◆ Task requirements ◆
Starting at the first line of the records and stopping at the line that contains "git add .bashrc", transcribe every line exactly and leave out the pictures.

___ Excerpted data

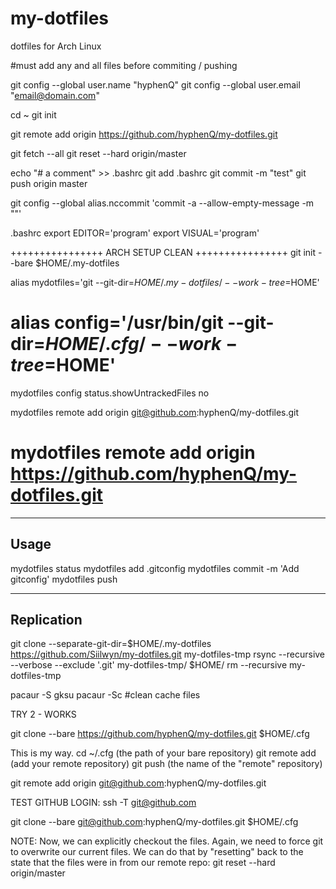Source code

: # my-dotfiles
dotfiles for Arch Linux

#must add any and all files before commiting / pushing

git config --global user.name "hyphenQ"
git config --global user.email "email@domain.com"


cd ~
git init

git remote add origin https://github.com/hyphenQ/my-dotfiles.git

git fetch --all
git reset --hard origin/master

echo "# a comment" >> .bashrc
git add .bashrc
git commit -m "test"
git push origin master

git config --global alias.nccommit 'commit -a --allow-empty-message -m ""'

.bashrc
	export EDITOR='program'
	export VISUAL='program'

++++++++++++++++
ARCH SETUP CLEAN
++++++++++++++++
git init --bare $HOME/.my-dotfiles

alias mydotfiles='git --git-dir=$HOME/.my-dotfiles/ --work-tree=$HOME'
# alias config='/usr/bin/git --git-dir=$HOME/.cfg/ --work-tree=$HOME'
mydotfiles config status.showUntrackedFiles no

mydotfiles remote add origin git@github.com:hyphenQ/my-dotfiles.git
# mydotfiles remote add origin https://github.com/hyphenQ/my-dotfiles.git
-----
Usage
-----
mydotfiles status
mydotfiles add .gitconfig
mydotfiles commit -m 'Add gitconfig'
mydotfiles push

-----------
Replication
-----------
git clone --separate-git-dir=$HOME/.my-dotfiles https://github.com/Siilwyn/my-dotfiles.git my-dotfiles-tmp
rsync --recursive --verbose --exclude '.git' my-dotfiles-tmp/ $HOME/
rm --recursive my-dotfiles-tmp


pacaur -S gksu
pacaur -Sc #clean cache files



TRY 2 - WORKS

git clone --bare https://github.com/hyphenQ/my-dotfiles.git $HOME/.cfg

This is my way.
cd ~/.cfg (the path of your bare repository)
git remote add <name> <url> (add your remote repository)
git push <repository> (the name of the "remote" repository)

git remote add origin git@github.com:hyphenQ/my-dotfiles.git

TEST GITHUB LOGIN:
ssh -T git@github.com

git clone --bare git@github.com:hyphenQ/my-dotfiles.git $HOME/.cfg

NOTE:
Now, we can explicitly checkout the files. Again, we need to force git to overwrite our current files. We can do that by "resetting" back to the state that the files were in from our remote repo:
git reset --hard origin/master
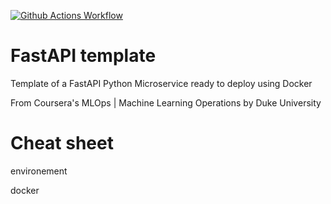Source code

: [![Github Actions Workflow](https://github.com/DiogoCarapito/python_project_template/actions/workflows/main.yaml/badge.svg)](https://github.com/DiogoCarapito/python_project_template/actions/workflows/main.yaml)

# FastAPI template

Template of a FastAPI Python Microservice ready to deploy using Docker

From Coursera's MLOps | Machine Learning Operations by Duke University

# Cheat sheet

environement 

docker
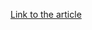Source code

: [Link to the article](https://cyberscoop.com/nsa-shadow-brokers-leaks-iran-russia-optimusprime-stoicsurgeon/)
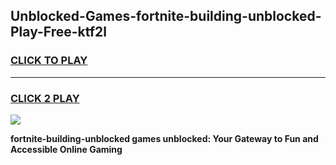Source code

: 
## Unblocked-Games-fortnite-building-unblocked-Play-Free-ktf2l
<h3>
<a href="https://premium76.site?title=fortnite-building-unblocked&ref=18A1">CLICK TO PLAY</a></h3>
<hr>

<h3>
<a href="https://premium76.site?title=fortnite-building-unblocked&ref=18A1">CLICK 2 PLAY</a>
  
</h3>

<a href="https://premium76.site?title=fortnite-building-unblocked&ref=18A1"><img src="https://clearcache.store/games.png"></a>


**fortnite-building-unblocked games unblocked: Your Gateway to Fun and Accessible Online Gaming**
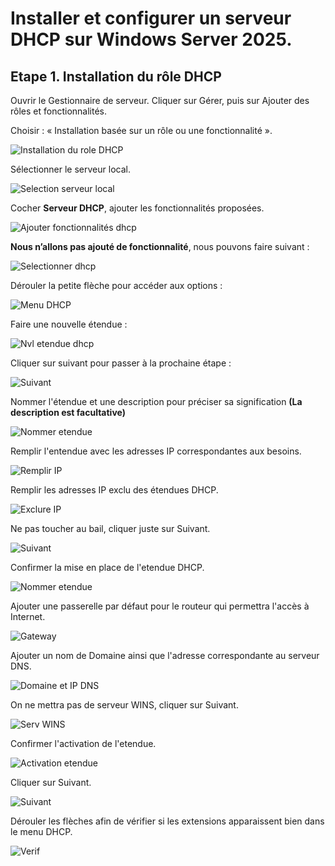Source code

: # Installer et configurer un serveur DHCP sur Windows Server 2025.

## Etape 1. Installation du rôle DHCP
Ouvrir le Gestionnaire de serveur.
Cliquer sur Gérer, puis sur Ajouter des rôles et fonctionnalités.

Choisir : « Installation basée sur un rôle ou une fonctionnalité ».

![Installation du role DHCP](DHCP/1.png)

Sélectionner le serveur local.

![Selection serveur local](DHCP/2.png)

Cocher **Serveur DHCP**, ajouter les fonctionnalités proposées.

![Ajouter fonctionnalités dhcp](DHCP/3.png)

**Nous n’allons pas ajouté de fonctionnalité**, nous pouvons faire suivant : 

![Selectionner dhcp](DHCP/4.png)

Dérouler la petite flèche pour accéder aux options :

![Menu DHCP](DHCP/5.png)

Faire une nouvelle étendue : 

![Nvl etendue dhcp](DHCP/6.png)

Cliquer sur suivant pour passer à la prochaine étape : 

![Suivant](DHCP/7.png)

Nommer l'étendue et une description pour préciser sa signification **(La description est facultative)**

![Nommer etendue](DHCP/8.png)

Remplir l'entendue avec les adresses IP correspondantes aux besoins.

![Remplir IP](DHCP/9.png)

Remplir les adresses IP exclu des étendues DHCP.

![Exclure IP](DHCP/10.png)

Ne pas toucher au bail, cliquer juste sur Suivant.

![Suivant](DHCP/11.png)

Confirmer la mise en place de l'etendue DHCP.

![Nommer etendue](DHCP/12.png)

Ajouter une passerelle par défaut pour le routeur qui permettra l'accès à Internet.

![Gateway](DHCP/13.png)

Ajouter un nom de Domaine ainsi que l'adresse correspondante au serveur DNS.

![Domaine et IP DNS](DHCP/14.png)

On ne mettra pas de serveur WINS, cliquer sur Suivant.

![Serv WINS](DHCP/15.png)

Confirmer l'activation de l'etendue.

![Activation etendue](DHCP/16.png)

Cliquer sur Suivant.

![Suivant](DHCP/17.png)

Dérouler les flèches afin de vérifier si les extensions apparaissent bien dans le menu DHCP.

![Verif](DHCP/18.png)



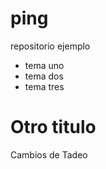 ping
====

repositorio ejemplo

* tema uno
* tema dos
* tema tres


Otro titulo
===========

Cambios de Tadeo 

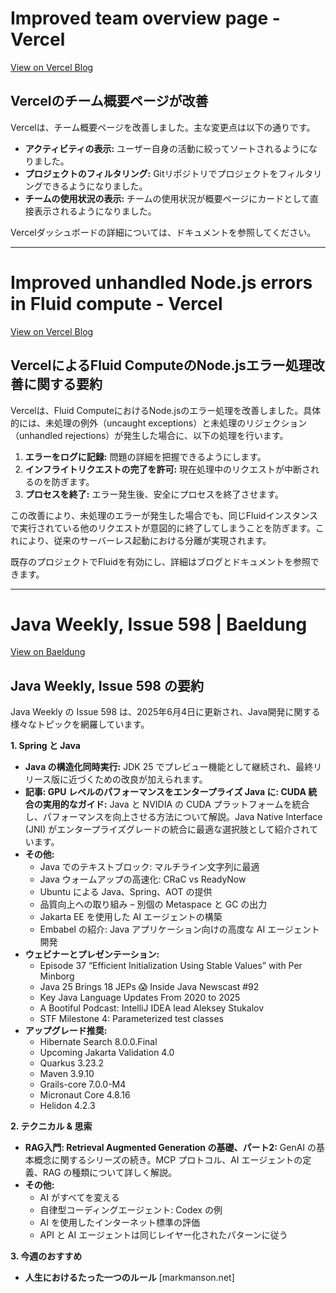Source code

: # Improved team overview page - Vercel

[View on Vercel Blog](https://vercel.com/changelog/improved-team-overview-page)

## Vercelのチーム概要ページが改善

Vercelは、チーム概要ページを改善しました。主な変更点は以下の通りです。

*   **アクティビティの表示:** ユーザー自身の活動に絞ってソートされるようになりました。
*   **プロジェクトのフィルタリング:** Gitリポジトリでプロジェクトをフィルタリングできるようになりました。
*   **チームの使用状況の表示:** チームの使用状況が概要ページにカードとして直接表示されるようになりました。

Vercelダッシュボードの詳細については、ドキュメントを参照してください。

---
# Improved unhandled Node.js errors in Fluid compute - Vercel

[View on Vercel Blog](https://vercel.com/changelog/improved-unhandled-node-js-errors-in-fluid-compute)

## VercelによるFluid ComputeのNode.jsエラー処理改善に関する要約

Vercelは、Fluid ComputeにおけるNode.jsのエラー処理を改善しました。具体的には、未処理の例外（uncaught exceptions）と未処理のリジェクション（unhandled rejections）が発生した場合に、以下の処理を行います。

1.  **エラーをログに記録:** 問題の詳細を把握できるようにします。
2.  **インフライトリクエストの完了を許可:** 現在処理中のリクエストが中断されるのを防ぎます。
3.  **プロセスを終了:** エラー発生後、安全にプロセスを終了させます。

この改善により、未処理のエラーが発生した場合でも、同じFluidインスタンスで実行されている他のリクエストが意図的に終了してしまうことを防ぎます。これにより、従来のサーバーレス起動における分離が実現されます。

既存のプロジェクトでFluidを有効にし、詳細はブログとドキュメントを参照できます。

---
# Java Weekly, Issue 598 | Baeldung

[View on Baeldung](https://feeds.feedblitz.com/~/920129993/0/baeldung~Java-Weekly-Issue)

## Java Weekly, Issue 598 の要約

Java Weekly の Issue 598 は、2025年6月4日に更新され、Java開発に関する様々なトピックを網羅しています。

**1. Spring と Java**

*   **Java の構造化同時実行:** JDK 25 でプレビュー機能として継続され、最終リリース版に近づくための改良が加えられます。
*   **記事: GPU レベルのパフォーマンスをエンタープライズ Java に: CUDA 統合の実用的なガイド:** Java と NVIDIA の CUDA プラットフォームを統合し、パフォーマンスを向上させる方法について解説。Java Native Interface (JNI) がエンタープライズグレードの統合に最適な選択肢として紹介されています。
*   **その他:**
    *   Java でのテキストブロック: マルチライン文字列に最適
    *   Java ウォームアップの高速化: CRaC vs ReadyNow
    *   Ubuntu による Java、Spring、AOT の提供
    *   品質向上への取り組み – 別個の Metaspace と GC の出力
    *   Jakarta EE を使用した AI エージェントの構築
    *   Embabel の紹介: Java アプリケーション向けの高度な AI エージェント開発
*   **ウェビナーとプレゼンテーション:**
    *   Episode 37 “Efficient Initialization Using Stable Values” with Per Minborg
    *   Java 25 Brings 18 JEPs 😱 Inside Java Newscast #92
    *   Key Java Language Updates From 2020 to 2025
    *   A Bootiful Podcast: IntelliJ IDEA lead Aleksey Stukalov
    *   STF Milestone 4: Parameterized test classes
*   **アップグレード推奨:**
    *   Hibernate Search 8.0.0.Final
    *   Upcoming Jakarta Validation 4.0
    *   Quarkus 3.23.2
    *   Maven 3.9.10
    *   Grails-core 7.0.0-M4
    *   Micronaut Core 4.8.16
    *   Helidon 4.2.3

**2. テクニカル & 思索**

*   **RAG入門: Retrieval Augmented Generation の基礎、パート2:** GenAI の基本概念に関するシリーズの続き。MCP プロトコル、AI エージェントの定義、RAG の種類について詳しく解説。
*   **その他:**
    *   AI がすべてを変える
    *   自律型コーディングエージェント: Codex の例
    *   AI を使用したインターネット標準の評価
    *   API と AI エージェントは同じレイヤー化されたパターンに従う

**3. 今週のおすすめ**

*   **人生におけるたった一つのルール** [markmanson.net]
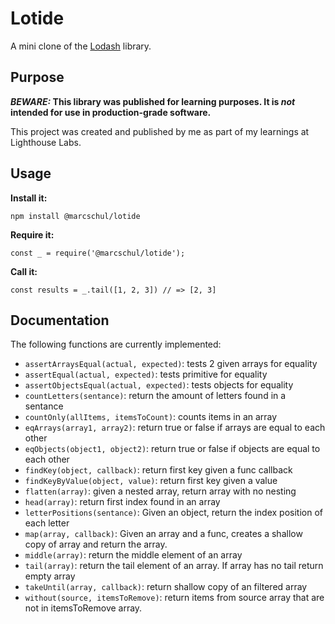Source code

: # Lotide

A mini clone of the [Lodash](https://lodash.com) library.

## Purpose

**_BEWARE:_ This library was published for learning purposes. It is _not_ intended for use in production-grade software.**

This project was created and published by me as part of my learnings at Lighthouse Labs. 

## Usage

**Install it:**

`npm install @marcschul/lotide`

**Require it:**

`const _ = require('@marcschul/lotide');`

**Call it:**

`const results = _.tail([1, 2, 3]) // => [2, 3]`

## Documentation

The following functions are currently implemented:

* `assertArraysEqual(actual, expected)`: tests 2 given arrays for equality
* `assertEqual(actual, expected)`: tests primitive for equality
* `assertObjectsEqual(actual, expected)`: tests objects for equality
* `countLetters(sentance)`: return the amount of letters found in a sentance
* `countOnly(allItems, itemsToCount)`: counts items in an array
* `eqArrays(array1, array2)`: return true or false if arrays are equal to each other
* `eqObjects(object1, object2)`: return true or false if objects are equal to each other
* `findKey(object, callback)`: return first key given a func callback
* `findKeyByValue(object, value)`: return first key given a value
* `flatten(array)`: given a nested array, return array with no nesting
* `head(array)`: return first index found in an array
* `letterPositions(sentance)`: Given an object, return the index position of each letter
* `map(array, callback)`: Given an array and a func, creates a shallow copy of array and return the array.
* `middle(array)`: return the middle element of an array
* `tail(array)`: return the tail element of an array. If array has no tail return empty array
* `takeUntil(array, callback)`: return shallow copy of an filtered array
* `without(source, itemsToRemove)`: return items from source array that are not in itemsToRemove array.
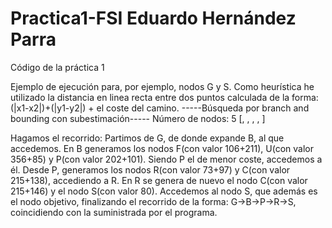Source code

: # Practica1-FSI Eduardo Hernández Parra
Código de la práctica 1

Ejemplo de ejecución para, por ejemplo, nodos G y S.
Como heurística he utilizado la distancia en linea recta entre dos puntos calculada de la forma: (|x1-x2|)+(|y1-y2|) + el coste del camino.
-----Búsqueda por branch and bounding con subestimación-----
Número de nodos: 5
[<Node S>, <Node R>, <Node P>, <Node B>, <Node G>]

Hagamos el recorrido:
Partimos de G, de donde expande B, al que accedemos. En B generamos los nodos F(con valor 106+211), U(con valor 356+85) y P(con valor 202+101). Siendo P el de
menor coste, accedemos a él. Desde P, generamos los nodos R(con valor 73+97) y C(con valor 215+138), accediendo a R. En R se genera de nuevo
el nodo C(con valor 215+146) y el nodo S(con valor 80). Accedemos al nodo S, que además es el nodo objetivo, finalizando el recorrido de la 
forma: G->B->P->R->S, coincidiendo con la suministrada por el programa.
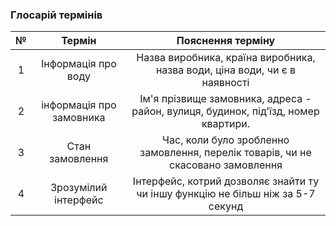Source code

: ### Глосарій термінів
| № |          Термін          |                                  Пояснення терміну                                 |
|:-:|:------------------------:|:----------------------------------------------------------------------------------:|
| 1 | Інформація про воду      | Назва виробника, країна виробника, назва води, ціна води, чи є в наявності         |
| 2 | інформація про замовника | Ім'я прізвище замовника, адреса - район, вулиця, будинок, під'їзд, номер квартири. |
| 3 | Стан замовлення          | Час, коли було зробленно замовлення, перелік товарів, чи не скасовано замовлення   |
| 4 | Зрозумілий інтерфейс     | Інтерфейс, котрий дозволяє знайти ту чи іншу функцію не більш ніж за 5-7 секунд    |
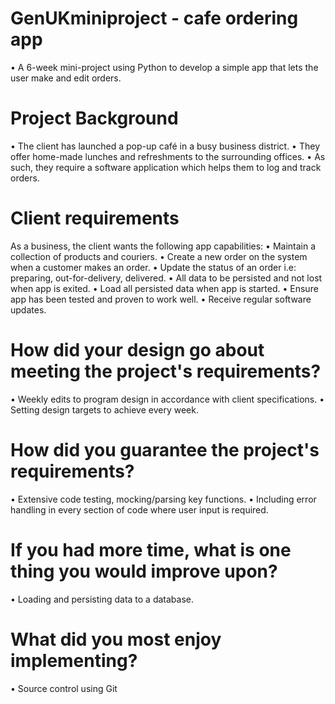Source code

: # GenUKminiproject - cafe ordering app
• A 6-week mini-project using Python to develop a simple app that lets the user make and edit orders.

# Project Background
• The client has launched a pop-up café in a busy business district. 
• They offer home-made lunches and refreshments to the surrounding
offices. 
• As such, they require a software application which helps them to
log and track orders.

# Client requirements
As a business, the client wants the following app capabilities:
• Maintain a collection of products and couriers.
• Create a new order on the system when a customer makes an order.
• Update the status of an order i.e: preparing, out-for-delivery, delivered.
• All data to be persisted and not lost when app is exited.
• Load all persisted data when app is started.
• Ensure app has been tested and proven to work well.
• Receive regular software updates.

# How did your design go about meeting the project's requirements?
• Weekly edits to program design in accordance with client specifications.
• Setting design targets to achieve every week.

# How did you guarantee the project's requirements?
• Extensive code testing, mocking/parsing key functions.
• Including error handling in every section of code where user input is required.

# If you had more time, what is one thing you would improve upon?
• Loading and persisting data to a database.

# What did you most enjoy implementing?
• Source control using Git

______

◆ Solved problem ◆
Source code

: # my-dotfiles
dotfiles for Arch Linux

#must add any and all files before commiting / pushing

git config --global user.name "hyphenQ"
git config --global user.email "email@domain.com"


cd ~
git init

git remote add origin https://github.com/hyphenQ/my-dotfiles.git

git fetch --all
git reset --hard origin/master

echo "# a comment" >> .bashrc
git add .bashrc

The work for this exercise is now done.